## RECORDS SHOWN
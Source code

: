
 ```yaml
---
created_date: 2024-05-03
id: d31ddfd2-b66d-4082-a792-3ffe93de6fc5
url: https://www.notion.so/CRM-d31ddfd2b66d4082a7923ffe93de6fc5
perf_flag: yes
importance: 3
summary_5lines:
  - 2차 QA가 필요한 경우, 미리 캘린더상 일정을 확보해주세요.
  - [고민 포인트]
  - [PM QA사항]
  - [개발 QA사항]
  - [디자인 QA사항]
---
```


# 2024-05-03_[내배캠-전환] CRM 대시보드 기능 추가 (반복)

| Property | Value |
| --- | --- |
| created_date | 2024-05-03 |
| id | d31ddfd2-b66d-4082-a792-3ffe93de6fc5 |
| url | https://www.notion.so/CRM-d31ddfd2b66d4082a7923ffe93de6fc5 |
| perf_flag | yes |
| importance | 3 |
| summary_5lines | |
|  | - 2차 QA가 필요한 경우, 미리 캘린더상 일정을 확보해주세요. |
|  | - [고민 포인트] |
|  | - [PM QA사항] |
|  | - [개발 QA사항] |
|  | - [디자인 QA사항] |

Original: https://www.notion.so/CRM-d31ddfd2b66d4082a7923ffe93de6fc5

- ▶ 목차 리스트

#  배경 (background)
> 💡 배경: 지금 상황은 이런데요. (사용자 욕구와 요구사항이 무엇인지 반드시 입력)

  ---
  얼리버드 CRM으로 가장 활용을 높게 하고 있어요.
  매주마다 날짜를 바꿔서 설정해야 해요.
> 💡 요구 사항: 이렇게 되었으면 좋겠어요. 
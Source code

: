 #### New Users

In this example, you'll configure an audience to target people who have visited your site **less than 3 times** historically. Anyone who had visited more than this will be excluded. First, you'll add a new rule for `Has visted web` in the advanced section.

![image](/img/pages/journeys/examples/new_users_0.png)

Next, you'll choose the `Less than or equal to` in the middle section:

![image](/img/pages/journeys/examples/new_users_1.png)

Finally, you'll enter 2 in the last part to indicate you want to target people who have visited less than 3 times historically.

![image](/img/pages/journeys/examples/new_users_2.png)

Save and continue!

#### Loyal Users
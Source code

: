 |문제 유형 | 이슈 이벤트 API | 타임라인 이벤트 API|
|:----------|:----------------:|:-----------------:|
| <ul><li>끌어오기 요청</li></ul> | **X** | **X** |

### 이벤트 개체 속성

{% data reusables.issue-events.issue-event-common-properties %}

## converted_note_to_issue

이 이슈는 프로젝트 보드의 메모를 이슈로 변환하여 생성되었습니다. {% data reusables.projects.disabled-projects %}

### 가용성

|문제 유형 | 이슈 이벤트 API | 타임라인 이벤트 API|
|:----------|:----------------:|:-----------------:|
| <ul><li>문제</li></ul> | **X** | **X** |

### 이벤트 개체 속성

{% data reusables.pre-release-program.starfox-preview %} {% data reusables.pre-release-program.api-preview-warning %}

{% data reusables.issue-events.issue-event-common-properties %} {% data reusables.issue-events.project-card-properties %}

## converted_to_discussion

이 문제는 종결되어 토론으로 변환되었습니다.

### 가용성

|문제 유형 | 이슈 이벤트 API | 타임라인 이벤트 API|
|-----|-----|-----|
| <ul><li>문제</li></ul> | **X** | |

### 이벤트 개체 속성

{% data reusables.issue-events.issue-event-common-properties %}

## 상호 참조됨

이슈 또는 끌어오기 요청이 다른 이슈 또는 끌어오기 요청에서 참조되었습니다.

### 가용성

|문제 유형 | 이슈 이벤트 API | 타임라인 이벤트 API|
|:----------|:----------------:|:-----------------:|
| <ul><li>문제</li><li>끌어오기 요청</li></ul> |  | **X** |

## YOUR INSTRUCTIONS
Quote exactly and only the lines from the one holding "## converted_to_discussion" through the end of the data.

## RESPONSE FOR THIS EXERCISE
## converted_to_discussion

이 문제는 종결되어 토론으로 변환되었습니다.

### 가용성

|문제 유형 | 이슈 이벤트 API | 타임라인 이벤트 API|
|-----|-----|-----|
| <ul><li>문제</li></ul> | **X** | |

### 이벤트 개체 속성

{% data reusables.issue-events.issue-event-common-properties %}

## 상호 참조됨

이슈 또는 끌어오기 요청이 다른 이슈 또는 끌어오기 요청에서 참조되었습니다.

### 가용성

|문제 유형 | 이슈 이벤트 API | 타임라인 이벤트 API|
|:----------|:----------------:|:-----------------:|
| <ul><li>문제</li><li>끌어오기 요청</li></ul> |  | **X** |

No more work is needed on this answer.